* [Task requirements]: Repeat the lines below exactly as written, please, from the line with "- AWSアカウント・必要サービス利用可能" to the line with "- 2025-06-30: A1-Console要件定義をベースにCentrosome用に統合・更新", both lines included, and no others.

(Dataset entries)
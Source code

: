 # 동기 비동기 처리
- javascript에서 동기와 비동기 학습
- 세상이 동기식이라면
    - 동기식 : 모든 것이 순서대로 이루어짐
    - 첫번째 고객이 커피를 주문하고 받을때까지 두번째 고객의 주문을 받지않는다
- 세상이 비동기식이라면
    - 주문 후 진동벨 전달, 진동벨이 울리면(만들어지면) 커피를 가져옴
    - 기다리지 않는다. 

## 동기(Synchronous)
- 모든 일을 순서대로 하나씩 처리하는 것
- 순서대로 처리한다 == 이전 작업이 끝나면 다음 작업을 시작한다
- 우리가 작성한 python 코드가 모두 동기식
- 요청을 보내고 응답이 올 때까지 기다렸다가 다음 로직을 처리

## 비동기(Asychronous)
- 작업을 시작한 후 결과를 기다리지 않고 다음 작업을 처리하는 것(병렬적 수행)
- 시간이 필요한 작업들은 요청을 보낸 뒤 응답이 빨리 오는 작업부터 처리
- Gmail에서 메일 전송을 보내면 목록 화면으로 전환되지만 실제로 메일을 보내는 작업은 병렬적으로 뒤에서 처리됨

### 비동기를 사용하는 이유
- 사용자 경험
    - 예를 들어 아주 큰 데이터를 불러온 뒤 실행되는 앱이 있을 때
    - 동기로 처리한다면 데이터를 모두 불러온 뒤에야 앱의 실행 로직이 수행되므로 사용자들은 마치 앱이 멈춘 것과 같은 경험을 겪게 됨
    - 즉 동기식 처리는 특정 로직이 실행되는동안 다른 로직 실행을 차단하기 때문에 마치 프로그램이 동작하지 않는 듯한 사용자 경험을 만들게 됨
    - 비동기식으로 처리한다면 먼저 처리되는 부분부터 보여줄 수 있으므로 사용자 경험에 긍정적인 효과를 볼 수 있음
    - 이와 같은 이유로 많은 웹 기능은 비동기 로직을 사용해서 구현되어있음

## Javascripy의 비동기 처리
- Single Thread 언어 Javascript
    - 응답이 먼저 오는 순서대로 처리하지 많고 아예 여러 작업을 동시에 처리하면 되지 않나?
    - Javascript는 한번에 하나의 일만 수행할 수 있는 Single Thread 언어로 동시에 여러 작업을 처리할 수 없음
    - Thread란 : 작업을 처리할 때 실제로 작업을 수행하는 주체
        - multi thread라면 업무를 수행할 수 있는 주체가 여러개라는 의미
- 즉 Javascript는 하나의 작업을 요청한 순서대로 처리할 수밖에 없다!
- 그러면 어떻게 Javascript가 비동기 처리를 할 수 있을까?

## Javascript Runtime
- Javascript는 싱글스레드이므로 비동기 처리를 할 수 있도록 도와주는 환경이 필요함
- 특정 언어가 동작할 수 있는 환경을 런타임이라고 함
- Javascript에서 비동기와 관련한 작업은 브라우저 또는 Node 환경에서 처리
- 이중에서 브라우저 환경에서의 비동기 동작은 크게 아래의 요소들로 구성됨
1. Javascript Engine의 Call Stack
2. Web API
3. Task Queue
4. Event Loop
--
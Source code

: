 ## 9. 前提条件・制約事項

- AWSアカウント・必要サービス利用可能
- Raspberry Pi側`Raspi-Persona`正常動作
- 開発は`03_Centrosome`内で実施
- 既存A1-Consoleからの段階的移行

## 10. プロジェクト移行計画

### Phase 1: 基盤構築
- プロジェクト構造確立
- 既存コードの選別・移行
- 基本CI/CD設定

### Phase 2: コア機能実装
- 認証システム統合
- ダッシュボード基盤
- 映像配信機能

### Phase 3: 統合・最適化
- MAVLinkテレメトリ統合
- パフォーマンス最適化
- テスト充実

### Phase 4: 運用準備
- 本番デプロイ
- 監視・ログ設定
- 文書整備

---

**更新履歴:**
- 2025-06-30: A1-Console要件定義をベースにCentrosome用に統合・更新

* [Final answer]:
- AWSアカウント・必要サービス利用可能
- Raspberry Pi側`Raspi-Persona`正常動作
- 開発は`03_Centrosome`内で実施
- 既存A1-Consoleからの段階的移行

## 10. プロジェクト移行計画

### Phase 1: 基盤構築
- プロジェクト構造確立
- 既存コードの選別・移行
- 基本CI/CD設定

### Phase 2: コア機能実装
- 認証システム統合
- ダッシュボード基盤
- 映像配信機能

### Phase 3: 統合・最適化
- MAVLinkテレメトリ統合
- パフォーマンス最適化
- テスト充実

### Phase 4: 運用準備
- 本番デプロイ
- 監視・ログ設定
- 文書整備

---

**更新履歴:**
- 2025-06-30: A1-Console要件定義をベースにCentrosome用に統合・更新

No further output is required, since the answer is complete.